Miércoles 15

Miércoles

 

Larache es una ciudad con ciertas peculiaridades. Cada noche cae una lluvia fina. Despertamos y el cielo sigue nublado. En pocas horas saldrán los rayos del sol. También la naturaleza humana tiene sus peculiaridades. Fue Heráclito, «el oscuro», quien dijo aquello de que «a la naturaleza gusta ocultarse». Mi naturaleza es oscura. O al menos, confusa. El hombre es un ser de rutinas y transgredir éstas pasa factura. Creo que mi alma y mi cuerpo entran en una agitada disputa: ella es feliz con su nueva vida pero él desea recuperar hábitos cotidianos. Como venganza somática, el cuerpo se manifiesta con un malestar general, o sea, un no estar bien cuyo remedio es inexistente. Cuestión metafísica: el cuerpo, que tiene menos razones que el alma, se engrandece ante las adversidades y destruye mi integridad física. Hay ocasiones en las que la razón de la fuerza se impone y expone sin remilgos. Me siento morir pero en Larache no hay médicos, ni hospitales, ni ambulatorios. Casi mejor intentar sobrevivir o, al menos, revivir.

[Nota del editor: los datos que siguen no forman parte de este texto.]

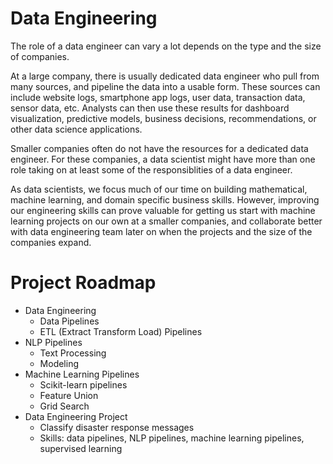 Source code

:# Data Engineering
The role of a data engineer can vary a lot depends on the type and the size of companies. 

At a large company, there is usually dedicated data engineer who pull from many sources, and pipeline the data into a usable form. These sources
can include website logs, smartphone app logs, user data, transaction data, sensor data, etc. Analysts can then use 
these results for dashboard visualization, predictive models, business decisions, recommendations, or other data 
science applications. 

Smaller companies often do not have the resources for a dedicated data engineer. For these companies, a data scientist 
might have more than one role taking on at least some of the responsiblities of a data engineer. 

As data scientists, we focus much of our time on building mathematical, machine learning, and domain specific business skills. However, improving
our engineering skills can prove valuable for getting us start with machine learning projects on our own at a smaller 
companies, and collaborate better with data engineering team later on when the projects and the size of the companies expand.


# Project Roadmap
+ Data Engineering
  + Data Pipelines
  + ETL (Extract Transform Load) Pipelines
+ NLP Pipelines
  + Text Processing
  + Modeling
+ Machine Learning Pipelines
  + Scikit-learn pipelines
  + Feature Union
  + Grid Search
+ Data Engineering Project
  + Classify disaster response messages
  + Skills: data pipelines, NLP pipelines, machine learning pipelines, supervised learning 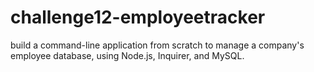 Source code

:# challenge12-employeetracker
build a command-line application from scratch to manage a company's employee database, using Node.js, Inquirer, and MySQL.
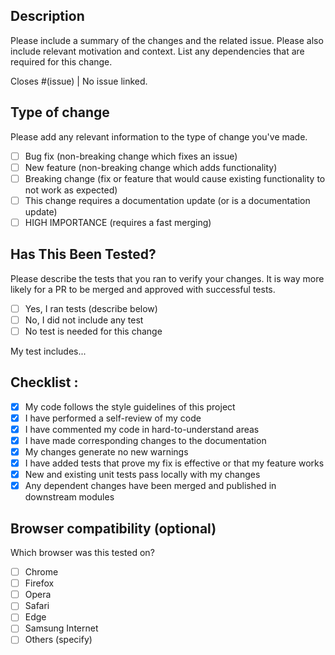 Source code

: ## Description

Please include a summary of the changes and the related issue. Please also include relevant motivation and context. List any dependencies that are required for this change.

Closes #(issue) | No issue linked.

## Type of change

Please add any relevant information to the type of change you've made.

- [ ] Bug fix (non-breaking change which fixes an issue)
- [ ] New feature (non-breaking change which adds functionality)
- [ ] Breaking change (fix or feature that would cause existing functionality to not work as expected)
- [ ] This change requires a documentation update (or is a documentation update)
- [ ] HIGH IMPORTANCE (requires a fast merging)

## Has This Been Tested?

Please describe the tests that you ran to verify your changes. It is way more likely for a PR to be merged and approved with successful tests.

- [ ] Yes, I ran tests (describe below)
- [ ] No, I did not include any test
- [ ] No test is needed for this change

My test includes...

## Checklist :

- [x] My code follows the style guidelines of this project
- [x] I have performed a self-review of my code
- [x] I have commented my code in hard-to-understand areas
- [x] I have made corresponding changes to the documentation
- [x] My changes generate no new warnings
- [x] I have added tests that prove my fix is effective or that my feature works
- [x] New and existing unit tests pass locally with my changes
- [x] Any dependent changes have been merged and published in downstream modules

## Browser compatibility (optional)

Which browser was this tested on?

- [ ] Chrome
- [ ] Firefox
- [ ] Opera
- [ ] Safari
- [ ] Edge
- [ ] Samsung Internet
- [ ] Others (specify)
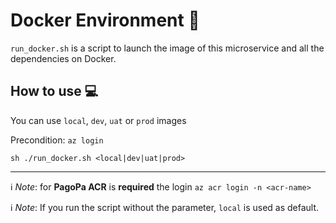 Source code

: # Docker Environment 🐳
`run_docker.sh` is a script to launch the image of this microservice and all the dependencies on Docker.

## How to use 💻
You can use `local`, `dev`, `uat` or `prod` images

Precondition: `az login`

`sh ./run_docker.sh <local|dev|uat|prod>`

---

ℹ️ _Note_: for **PagoPa ACR** is **required** the login `az acr login -n <acr-name>`

ℹ️ _Note_: If you run the script without the parameter, `local` is used as default. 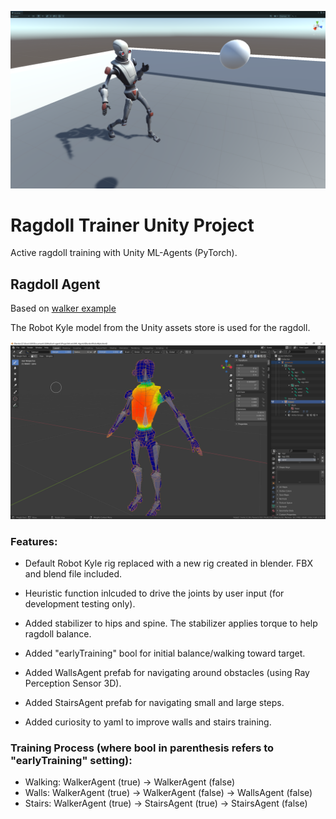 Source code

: ![Ragdoll Screenshot](/docs/RagdollScreenshot.png)

# Ragdoll Trainer Unity Project

Active ragdoll training with Unity ML-Agents (PyTorch). 

## Ragdoll Agent

Based on [walker example](https://github.com/Unity-Technologies/ml-agents/blob/main/docs/Learning-Environment-Examples.md)

The Robot Kyle model from the Unity assets store is used for the ragdoll.

![RobotKyleBlend Image](/docs/RobotKyleBlend.png)

### Features:

* Default Robot Kyle rig replaced with a new rig created in blender. FBX and blend file included.

* Heuristic function inlcuded to drive the joints by user input (for development testing only).

* Added stabilizer to hips and spine. The stabilizer applies torque to help ragdoll balance.

* Added "earlyTraining" bool for initial balance/walking toward target.

* Added WallsAgent prefab for navigating around obstacles (using Ray Perception Sensor 3D).

* Added StairsAgent prefab for navigating small and large steps.

* Added curiosity to yaml to improve walls and stairs training.

### Training Process (where bool in parenthesis refers to "earlyTraining" setting): 

* Walking: WalkerAgent (true) -> WalkerAgent (false)
* Walls: WalkerAgent (true) -> WalkerAgent (false) -> WallsAgent (false)
* Stairs: WalkerAgent (true) -> StairsAgent (true) -> StairsAgent (false)

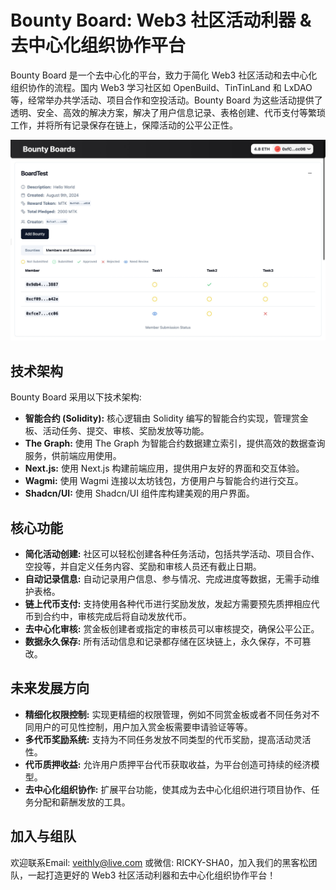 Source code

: # Bounty Board: Web3 社区活动利器 & 去中心化组织协作平台

Bounty Board 是一个去中心化的平台，致力于简化 Web3 社区活动和去中心化组织协作的流程。国内 Web3 学习社区如 OpenBuild、TinTinLand 和 LxDAO 等，经常举办共学活动、项目合作和空投活动。Bounty Board 为这些活动提供了透明、安全、高效的解决方案，解决了用户信息记录、表格创建、代币支付等繁琐工作，并将所有记录保存在链上，保障活动的公平公正性。

![Bounty Board](./assets/screenshot.jpeg)

## 技术架构

Bounty Board 采用以下技术架构:

- **智能合约 (Solidity):** 核心逻辑由 Solidity 编写的智能合约实现，管理赏金板、活动任务、提交、审核、奖励发放等功能。
- **The Graph:** 使用 The Graph 为智能合约数据建立索引，提供高效的数据查询服务，供前端应用使用。
- **Next.js:** 使用 Next.js 构建前端应用，提供用户友好的界面和交互体验。
- **Wagmi:** 使用 Wagmi 连接以太坊钱包，方便用户与智能合约进行交互。
- **Shadcn/UI:** 使用 Shadcn/UI 组件库构建美观的用户界面。

## 核心功能

* **简化活动创建:**  社区可以轻松创建各种任务活动，包括共学活动、项目合作、空投等，并自定义任务内容、奖励和审核人员还有截止日期。
* **自动记录信息:**  自动记录用户信息、参与情况、完成进度等数据，无需手动维护表格。
* **链上代币支付:**  支持使用各种代币进行奖励发放，发起方需要预先质押相应代币到合约中，审核完成后将自动发放代币。
* **去中心化审核:**  赏金板创建者或指定的审核员可以审核提交，确保公平公正。
* **数据永久保存:**  所有活动信息和记录都存储在区块链上，永久保存，不可篡改。

## 未来发展方向

* **精细化权限控制:** 实现更精细的权限管理，例如不同赏金板或者不同任务对不同用户的可见性控制，用户加入赏金板需要申请验证等等。
* **多代币奖励系统:**  支持为不同任务发放不同类型的代币奖励，提高活动灵活性。
* **代币质押收益:**  允许用户质押平台代币获取收益，为平台创造可持续的经济模型。
* **去中心化组织协作:**  扩展平台功能，使其成为去中心化组织进行项目协作、任务分配和薪酬发放的工具。

## 加入与组队

欢迎联系Email: veithly@live.com 或微信: RICKY-SHA0，加入我们的黑客松团队，一起打造更好的 Web3 社区活动利器和去中心化组织协作平台！ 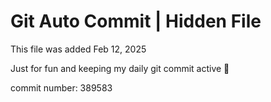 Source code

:# Git Auto Commit | Hidden File

This file was added Feb 12, 2025

Just for fun and keeping my daily git commit active 🤪

commit number: 389583
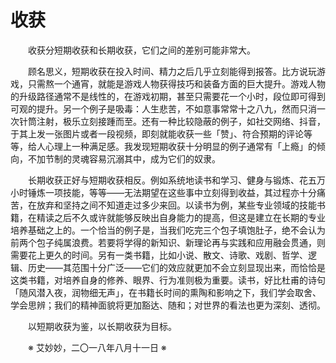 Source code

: # 收获

&emsp;&emsp;收获分短期收获和长期收获，它们之间的差别可能非常大。

&emsp;&emsp;顾名思义，短期收获在投入时间、精力之后几乎立刻能得到报答。比方说玩游戏，只需熬一个通宵，就能是游戏人物获得技巧和装备方面的巨大提升。游戏人物的升级路径通常不是线性的，在游戏初期，甚至只需要花一个小时，段位即可得到可观的提升。另一个例子是吸毒：人生悲苦，不如意事常常十之八九，然而只消一次针筒注射，极乐立刻接踵而至。还有一种比较隐蔽的例子，如社交网络、抖音，于其上发一张图片或者一段视频，即刻就能收获一些「赞」、符合预期的评论等等，给人心理上一种满足感。我发现短期收获十分明显的例子通常有「上瘾」的倾向，不加节制的灵魂容易沉溺其中，成为它们的奴隶。

&emsp;&emsp;长期收获正好与短期收获相反。例如系统地读书和学习、健身与锻炼、花五万小时锤炼一项技能，等等——无法期望在这些事中立刻得到收益，其过程亦十分痛苦，在放弃和坚持之间不知道走过多少来回。以读书为例，某些专业领域的技能书籍，在精读之后不久或许就能够反映出自身能力的提高，但这是建立在长期的专业培养基础之上的。一个恰当的例子是，当我们吃完三个包子填饱肚子，绝不会认为前两个包子纯属浪费。若要将学得的新知识、新理论再与实践和应用融会贯通，则需要花上更久的时间。另有一类书籍，比如小说、散文、诗歌、戏剧、哲学、逻辑、历史——其范围十分广泛——它们的效应就更加不会立刻显现出来，而恰恰是这类书籍，对培养自身的修养、眼界、行为准则极为重要。读书，好比杜甫的诗句「随风潜入夜，润物细无声」，在书籍长时间的熏陶和影响之下，我们学会取舍、学会思辨；我们的精神面貌将更加豁达、随和；对世界的看法也更为深刻、透彻。

&emsp;&emsp;以短期收获为鉴，以长期收获为目标。

&emsp;&emsp;※ 艾妙妙，二〇一八年八月十一日 ※ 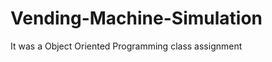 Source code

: Vending-Machine-Simulation
==========================

It was a Object Oriented Programming class assignment

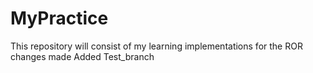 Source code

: # MyPractice
This repository will consist of my learning implementations for the ROR
changes made
Added Test_branch
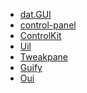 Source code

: <ul><li><a href="https://github.com/dataarts/dat.gui" rel="ugc noopener nofollow" target="_blank">dat.GUI</a></li>
<li><a href="https://github.com/freeman-lab/control-panel" rel="ugc noopener nofollow" target="_blank">control-panel</a></li>
<li><a href="https://github.com/automat/controlkit.js" rel="ugc noopener nofollow" target="_blank">ControlKit</a></li>
<li><a href="https://github.com/lo-th/uil" rel="ugc noopener nofollow" target="_blank">Uil</a></li>
<li><a href="https://cocopon.github.io/tweakpane/" rel="ugc noopener nofollow" target="_blank">Tweakpane</a></li>
<li><a href="https://github.com/colejd/guify" rel="ugc noopener nofollow" target="_blank">Guify</a></li>
<li><a href="https://github.com/wearekuva/oui" rel="ugc noopener nofollow" target="_blank">Oui</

Hoy toca enfrentarse de nuevo al parque jurásico de las Franciscanas. El final del túnel está cerca pero queda mucho camino por recorrer. Los chicos se sienten allí como en casa. Yo no. Es un trabajo durísimo. Ellos, especialmente Sergio y Miguel, se convierten de la noche a la mañana en hombres de campo. A mí el campo me horroriza. Sé que somos quienes somos gracias al campo. Detrás de toda carretilla hay un gran hombre. Pero ése no soy yo. Supongo que serán, por ejemplo, Sergio y Miguel. Su duro trabajo es digno de admiración. Beben mucho, es lógico. Yo, que soy un ser de cercanías, además de un chico atento y cariñoso con los míos, les compro algunas chocolatinas para endulzar un poco su agria labor. También las Hermanas nos cuidan: hay abundantes tabletas de chocolate Maruja, una marca española (que emula la estética del Nestlé) y que los muchachos devoran sin compasión. Es, posiblemente, uno de los mejores chocolates que he comido en mi vida. Tanto es así, que guardé la dirección de su fábrica para ver si también se comercializa en España. Seguro que no, porque aquí sólo hay forma de comer de manera decente y económica si uno recurre al hacendado de Mercadona. Los mortales austeros como yo evitamos darle «valor» a las cosas (o chocolates) que no lo tienen.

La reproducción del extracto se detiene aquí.